織夢各個目錄安全詳解 做織夢(dedecms)網(wǎng)站安全必看
1、a 因為是靜態(tài)目錄,并且在要生成HTML的,所以拒絕腳本執(zhí)行 允許寫入
2、data 因為是緩存等,所以充許寫入,但是因為這里面的文件引入到其它地方進行使用,所以要拒絕腳本執(zhí)行
3、dede 后臺管理目錄,并且這個一般情況下不需要修改,所以允許腳本執(zhí)行,拒絕寫入
4、images 僅是存系統(tǒng)圖片, 所以拒絕腳本執(zhí)行,拒絕寫入
5、include 雖然這個目錄有系統(tǒng)庫,一般情況下也是引入到其它地方使用,但是也有一些文件需要執(zhí)行,比如驗證碼,但是一般不需要修改。所以允許腳本執(zhí)行,拒絕寫入
6、install 這個目錄在系統(tǒng)安全完之后,直接delete。 系統(tǒng)部署之后,這個文件夾就沒有用了
7、member 如果不使用會員系統(tǒng),這個目錄夾也可以直接刪除。
8、plus 這個插件目錄,不需要修改的,允許腳本執(zhí)行,拒絕寫入
9、special 這個專題文件夾,一般我們會改名。與a目錄一樣,拒絕腳本執(zhí)行,允許寫入
10、templets 這相模板目錄,拒絕執(zhí)行,拒絕寫入。黑客主要想改的就是它,所以一定要寫入,雖然拒絕寫入之后,比較麻煩,如果修改模板,要先允許寫入,再修改再去拒絕寫入,但是不要嫌麻煩,畢竟為了安全嘛。

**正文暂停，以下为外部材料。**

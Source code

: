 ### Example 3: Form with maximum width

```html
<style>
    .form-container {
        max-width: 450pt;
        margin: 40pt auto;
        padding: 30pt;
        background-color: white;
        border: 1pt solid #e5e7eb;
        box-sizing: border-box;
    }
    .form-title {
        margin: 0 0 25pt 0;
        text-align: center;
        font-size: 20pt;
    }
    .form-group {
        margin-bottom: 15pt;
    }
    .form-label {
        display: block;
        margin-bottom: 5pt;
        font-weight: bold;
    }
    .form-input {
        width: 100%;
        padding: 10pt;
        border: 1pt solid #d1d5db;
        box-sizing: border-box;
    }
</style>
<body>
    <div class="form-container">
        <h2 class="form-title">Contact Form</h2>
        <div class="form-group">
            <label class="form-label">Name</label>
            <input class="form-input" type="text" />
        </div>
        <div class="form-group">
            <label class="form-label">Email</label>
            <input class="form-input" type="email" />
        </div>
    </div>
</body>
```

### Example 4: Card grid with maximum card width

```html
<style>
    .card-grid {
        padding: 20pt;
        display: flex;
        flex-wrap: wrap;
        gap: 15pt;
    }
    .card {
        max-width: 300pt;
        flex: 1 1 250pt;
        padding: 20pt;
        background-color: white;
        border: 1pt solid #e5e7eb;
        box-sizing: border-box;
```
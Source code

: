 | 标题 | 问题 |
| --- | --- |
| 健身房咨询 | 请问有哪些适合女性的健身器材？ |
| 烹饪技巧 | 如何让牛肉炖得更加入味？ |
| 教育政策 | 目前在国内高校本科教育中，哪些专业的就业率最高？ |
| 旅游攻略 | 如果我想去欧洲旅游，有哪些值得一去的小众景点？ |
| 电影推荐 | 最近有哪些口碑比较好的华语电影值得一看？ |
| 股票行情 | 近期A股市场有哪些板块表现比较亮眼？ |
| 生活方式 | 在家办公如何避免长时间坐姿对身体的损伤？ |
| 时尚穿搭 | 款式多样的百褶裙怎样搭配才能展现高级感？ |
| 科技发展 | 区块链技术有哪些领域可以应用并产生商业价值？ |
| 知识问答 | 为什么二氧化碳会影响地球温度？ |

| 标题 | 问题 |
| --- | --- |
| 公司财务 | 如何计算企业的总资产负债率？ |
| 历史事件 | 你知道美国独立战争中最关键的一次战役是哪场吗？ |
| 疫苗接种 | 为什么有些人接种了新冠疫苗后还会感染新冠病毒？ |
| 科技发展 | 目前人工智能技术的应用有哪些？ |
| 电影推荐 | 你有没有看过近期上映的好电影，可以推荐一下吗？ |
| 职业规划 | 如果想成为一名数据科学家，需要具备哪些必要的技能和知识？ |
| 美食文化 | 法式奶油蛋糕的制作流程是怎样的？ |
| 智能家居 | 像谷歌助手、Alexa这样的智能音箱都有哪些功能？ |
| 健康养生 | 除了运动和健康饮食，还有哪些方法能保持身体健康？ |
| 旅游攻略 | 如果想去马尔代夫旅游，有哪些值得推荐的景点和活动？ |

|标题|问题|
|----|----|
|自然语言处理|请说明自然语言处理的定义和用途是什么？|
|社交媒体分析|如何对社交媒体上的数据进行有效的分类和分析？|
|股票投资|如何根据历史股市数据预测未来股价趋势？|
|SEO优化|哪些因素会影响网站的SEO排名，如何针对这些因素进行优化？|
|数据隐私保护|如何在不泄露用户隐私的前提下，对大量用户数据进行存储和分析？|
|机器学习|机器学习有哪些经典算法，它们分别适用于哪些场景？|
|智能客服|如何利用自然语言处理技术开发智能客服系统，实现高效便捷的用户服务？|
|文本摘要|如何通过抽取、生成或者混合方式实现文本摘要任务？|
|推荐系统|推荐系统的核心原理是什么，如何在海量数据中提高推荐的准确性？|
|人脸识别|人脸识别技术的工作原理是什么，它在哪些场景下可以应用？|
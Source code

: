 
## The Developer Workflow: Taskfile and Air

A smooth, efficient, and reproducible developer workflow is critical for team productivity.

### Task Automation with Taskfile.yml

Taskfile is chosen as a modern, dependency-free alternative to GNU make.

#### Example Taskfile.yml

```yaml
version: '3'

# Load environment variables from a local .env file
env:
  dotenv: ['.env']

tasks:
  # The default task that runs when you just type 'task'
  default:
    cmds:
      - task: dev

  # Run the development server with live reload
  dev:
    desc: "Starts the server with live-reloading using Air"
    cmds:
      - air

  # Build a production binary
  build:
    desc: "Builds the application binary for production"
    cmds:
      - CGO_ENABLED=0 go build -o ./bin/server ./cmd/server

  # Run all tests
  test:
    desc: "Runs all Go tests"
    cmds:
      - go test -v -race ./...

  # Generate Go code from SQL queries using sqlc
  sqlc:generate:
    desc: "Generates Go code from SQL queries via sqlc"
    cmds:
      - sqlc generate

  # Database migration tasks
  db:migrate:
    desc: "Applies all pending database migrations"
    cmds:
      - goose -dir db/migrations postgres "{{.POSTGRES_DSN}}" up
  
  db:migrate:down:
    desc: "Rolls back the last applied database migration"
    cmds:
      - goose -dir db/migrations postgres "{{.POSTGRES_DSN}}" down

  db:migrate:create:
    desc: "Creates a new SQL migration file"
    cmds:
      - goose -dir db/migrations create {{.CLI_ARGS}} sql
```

11,uploads 上傳目錄,不用說必須拒絕腳本,允許寫入,一個不小心,黑客就給你上傳個木馬上來了,。
除此之外,還有一些需要做的,就是修改后臺dede的目錄名,減少一個風險,還有就是將data目錄根目錄之外,這也是官方要求做的,但是不得不說,這會帶來很多問題,比如訪問根目錄下面的index.php會了錯,三級聯(lián)動也會出錯。 index.php 可以通過修改代碼解決,如果你不需要三級聯(lián)動功能,可以移出data。
操作方法:
1、修改/include/common.inc.php
將 define('DEDEDATA', DEDEROOT.'/data');
改成: define('DEDEDATA', DEDEROOT.'/../data');
2、到后臺系統(tǒng)基本設(shè)置->性能選項 里面設(shè)置 模板緩存目錄為 /../data/tplcache。